Forth Programmer’s Handbook
2.2 ARITHMETIC AND LOGICAL OPERATIONS
Forth offers a comprehensive set of commands for performing arithmetic and logical functions. The functions in a standard system are optimized for integer arithmetic, because not all processors have hardware floating-point capability and software floating point is too slow for most real-time applications. All Forth systems provide words to perform fast, precise, scaled-integer computations; many provide fixed-point fraction computations, as well. On systems with hardware floating-point capability, many implementations include an optional, complete set of floating-point operations, including an assembler. See Section 3.8 in this manual and the product documentation for these systems for details.

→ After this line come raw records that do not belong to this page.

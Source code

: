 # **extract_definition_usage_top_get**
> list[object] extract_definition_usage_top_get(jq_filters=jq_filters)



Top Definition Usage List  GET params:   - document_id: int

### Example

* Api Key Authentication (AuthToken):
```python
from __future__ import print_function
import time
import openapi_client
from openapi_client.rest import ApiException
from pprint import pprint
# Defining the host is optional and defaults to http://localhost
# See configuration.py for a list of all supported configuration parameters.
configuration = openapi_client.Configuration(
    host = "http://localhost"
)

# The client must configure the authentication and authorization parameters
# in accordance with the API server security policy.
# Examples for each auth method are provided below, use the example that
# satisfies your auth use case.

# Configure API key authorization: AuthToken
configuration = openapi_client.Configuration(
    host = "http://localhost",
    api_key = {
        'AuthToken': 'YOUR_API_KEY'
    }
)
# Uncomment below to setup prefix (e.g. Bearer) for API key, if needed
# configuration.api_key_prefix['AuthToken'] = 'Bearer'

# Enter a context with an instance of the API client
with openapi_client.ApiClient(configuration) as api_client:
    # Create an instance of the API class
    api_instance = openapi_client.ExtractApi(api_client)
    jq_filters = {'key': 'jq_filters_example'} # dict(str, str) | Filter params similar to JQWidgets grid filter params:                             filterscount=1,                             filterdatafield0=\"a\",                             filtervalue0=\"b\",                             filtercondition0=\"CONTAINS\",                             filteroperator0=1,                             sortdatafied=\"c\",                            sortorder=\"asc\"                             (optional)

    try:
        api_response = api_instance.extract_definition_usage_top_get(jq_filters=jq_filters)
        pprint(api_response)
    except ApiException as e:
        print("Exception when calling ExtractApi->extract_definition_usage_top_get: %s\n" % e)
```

2.2.1 Arithmetic and Shift Operators
In order to achieve maximum performance, each version of Forth implements most arithmetic primitives to use the internal behavior of that particular processor’s hardware multiply and divide instructions. Therefore, to find out at the bit level what these primitives do, you should consult either the manufacturer’s hardware description or the implementation’s detailed description of these functions.
In particular, signed integer division where only one operand (either dividend or divisor) is negative and there is a remainder may produce different, but equally valid, results on different implementations. The two possibilities are floored and symmetric division. In floored division, the remainder carries the sign of the divisor and the quotient is rounded to its arithmetic floor (towards negative infinity). In symmetric division, the remainder carries the sign of the dividend and the quotient is rounded towards zero, or truncated. For example, dividing -10 by 7 can give a quotient of -2 and remainder of 4 (floored), or a quotient of -1 and remainder of -3 (symmetric).
Most hardware multiply and divide instructions are symmetric, so floored division operations are likely to be slower. However, some applications (such as graphics) require floored division in order to get a continuous function through zero. Consult your system’s documentation to learn its behavior.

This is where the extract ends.